Daoudabougou : le bar « Sam » entièrement brûlé par une foule en colère

Face aux nombreuses atteintes aux mœurs et surtout la présence de plus en plus massive des filles de joie d’origine nigériane au bar « Sam », situé à moins de 300 mètres à la ronde de certaines mosquées du quartier, les jeunes du quartier de Daoudabougou sont finalement passés à l’action hier soir. L’expédition a fait de nombreux blessés parmi les occupants et des dégâts matériels importants.
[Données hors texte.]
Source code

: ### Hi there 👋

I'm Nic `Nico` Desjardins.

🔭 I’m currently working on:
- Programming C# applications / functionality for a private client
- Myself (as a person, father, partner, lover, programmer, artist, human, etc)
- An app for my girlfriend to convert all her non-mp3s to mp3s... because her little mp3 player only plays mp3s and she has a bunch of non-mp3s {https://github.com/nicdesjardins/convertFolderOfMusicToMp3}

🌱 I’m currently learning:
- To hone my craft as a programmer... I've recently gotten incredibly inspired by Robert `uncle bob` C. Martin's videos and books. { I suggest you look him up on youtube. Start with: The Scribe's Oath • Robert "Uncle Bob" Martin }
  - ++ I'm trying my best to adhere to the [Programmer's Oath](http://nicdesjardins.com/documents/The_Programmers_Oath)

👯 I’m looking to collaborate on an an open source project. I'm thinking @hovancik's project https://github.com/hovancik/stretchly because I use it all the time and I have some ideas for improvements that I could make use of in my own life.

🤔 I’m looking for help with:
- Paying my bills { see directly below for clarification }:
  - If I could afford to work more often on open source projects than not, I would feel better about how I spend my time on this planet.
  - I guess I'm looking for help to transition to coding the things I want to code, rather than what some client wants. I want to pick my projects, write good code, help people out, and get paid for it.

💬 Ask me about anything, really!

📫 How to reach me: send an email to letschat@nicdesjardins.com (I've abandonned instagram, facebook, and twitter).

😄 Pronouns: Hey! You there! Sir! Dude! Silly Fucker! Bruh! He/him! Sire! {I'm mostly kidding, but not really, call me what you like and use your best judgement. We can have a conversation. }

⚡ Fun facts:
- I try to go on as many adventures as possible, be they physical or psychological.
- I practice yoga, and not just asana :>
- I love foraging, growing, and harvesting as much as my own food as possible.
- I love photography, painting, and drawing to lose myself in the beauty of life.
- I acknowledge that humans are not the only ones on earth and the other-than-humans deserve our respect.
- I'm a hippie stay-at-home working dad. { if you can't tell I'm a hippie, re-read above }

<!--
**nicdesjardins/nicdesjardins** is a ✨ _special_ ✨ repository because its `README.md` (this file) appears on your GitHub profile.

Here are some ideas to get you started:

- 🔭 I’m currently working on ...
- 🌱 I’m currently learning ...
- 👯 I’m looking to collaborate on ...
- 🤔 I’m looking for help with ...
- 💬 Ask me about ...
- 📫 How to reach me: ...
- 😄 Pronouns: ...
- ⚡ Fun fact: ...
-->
 Le bar « Sam » est un espace de loisir qui abrite des filles de joie d’origine nigériane. Malheureusement, le bar est situé en plein cœur du quartier de Daoudabougou à 200 mètres du centre de santé communautaire de Kalaban-coura et à moins de 300 mètres de trois mosquées. Cependant, depuis plusieurs mois, le lieu est devenu le nid des filles de joie venues directement du Nigeria. La présence massive de ces filles rondes attire de nombreux clients. Malgré ce succès, ces filles s’exhibent  dans la rue qui abrite  le bar et gênent les fidèles des mosquées. Après plusieurs plaintes des riverains, rien à changer. Pour les jeunes, cela constitue un affront pour la cité. Agacer par la situation,  les jeunes du quartier se sont réunis, le dimanche soir vers 20h pour donner un ultimatum au propriétaire du bar « Sam » et ses occupants de quitter les lieux. Malheureusement, les jeunes n’ont pas pu s’abstenir. La réunion a été brusquement écourtée et ils se sont dirigés vers le bar. Avant leur arrivée, les occupants, notamment les filles de joie et d’autres occupants ont escaladé le mur, qui  mesure plus de 3 mètres de hauteur,  pour s’enfuir. Malheureusement, plusieurs personnes, majoritairement des filles de  joie ont été légèrement blessés en escaladant le mur.